Chapter 4 The Basement Diary
# Chapter 4: The Basement Diary
Phase two began at dawn. I was awakened by Margaret gently shaking my shoulder, her face tight with worry.
"Mr. Blackwood requests your presence in the library immediately," she whispered, helping me into a robe—Vanessa's robe, silk and cream-colored. "He says to come as you are."
The calibrator was already on my temple, monitoring even my just-awoken expression. I kept my face carefully neutral despite the hammering of my heart.
"Did he say why?" I asked, slipping my feet into the waiting slippers.
Margaret shook her head, avoiding my eyes. "He seemed... agitated."

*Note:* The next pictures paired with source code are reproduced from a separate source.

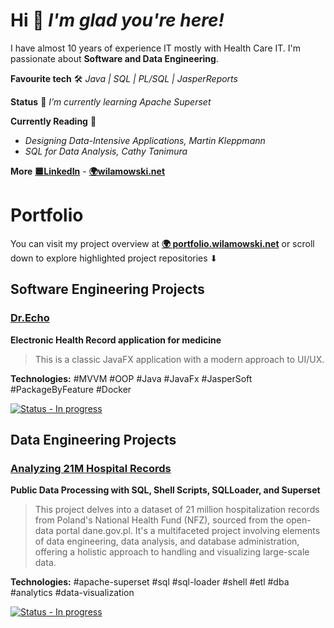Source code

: # Hi 👋 *I'm glad you're here!*
I have almost 10 years of experience IT mostly with Health Care IT.
I'm passionate about **Software and Data Engineering**. 

**Favourite tech** 🛠 _Java | SQL | PL/SQL | JasperReports_

**Status** 🌱 _I’m currently learning Apache Superset_

**Currently Reading** 📔
- _Designing Data-Intensive Applications, Martin Kleppmann_
- _SQL for Data Analysis, Cathy Tanimura_

**More**
[**🟦LinkedIn**](https://www.linkedin.com/in/wilamowski/) - [**🌍wilamowski.net**](https://wilamowski.net)

# Portfolio
You can visit my project overview at [**🌍 portfolio.wilamowski.net**](https://portfolio.wilamowski.net)
or scroll down to explore highlighted project repositories ⬇
## Software Engineering Projects
### [Dr.Echo](https://github.com/szwrk/DrEcho)
**Electronic Health Record application for medicine**  
> This is a classic JavaFX application with a modern approach to UI/UX. 

**Technologies:** #MVVM #OOP #Java #JavaFx #JasperSoft #PackageByFeature #Docker

[![Status - In progress](https://img.shields.io/badge/Status-In_progress-yellow)](https://)


## Data Engineering Projects
### [Analyzing 21M Hospital Records](https://github.com/szwrk/nfz-hospitalization-data)
**Public Data Processing with SQL, Shell Scripts, SQLLoader, and Superset**  
> This project delves into a dataset of 21 million hospitalization records from Poland's National Health Fund (NFZ), sourced from the open-data portal dane.gov.pl. It's a multifaceted project involving elements of data engineering, data analysis, and database administration, offering a holistic approach to handling and visualizing large-scale data.

**Technologies:** #apache-superset #sql #sql-loader #shell #etl #dba #analytics #data-visualization

[![Status - In progress](https://img.shields.io/badge/Status-In_progress-yellow)](https://)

The library was on the main floor, a two-story room lined with leather-bound volumes that, I suspected, Russell had never read. When I entered, he was standing by the fireplace, a tumbler of amber liquid in his hand despite the early hour.
"Six minutes and twenty-three seconds," he said without looking at me. "Vanessa would have been here in five."
"I'm sorry," I replied automatically. "Margaret had to help me with—"
"Silence." Russell finally turned, his eyes bloodshot. Had he slept at all? "Do you know what today is?"
I searched my memory for significant dates. It wasn't their anniversary, nor Vanessa's birthday.
"Tuesday, September 14th," I ventured.
"It's been exactly seven months since Vanessa's death." He drained his glass. "Seven months since I found her floating in the pool, her lungs filled with water instead of air."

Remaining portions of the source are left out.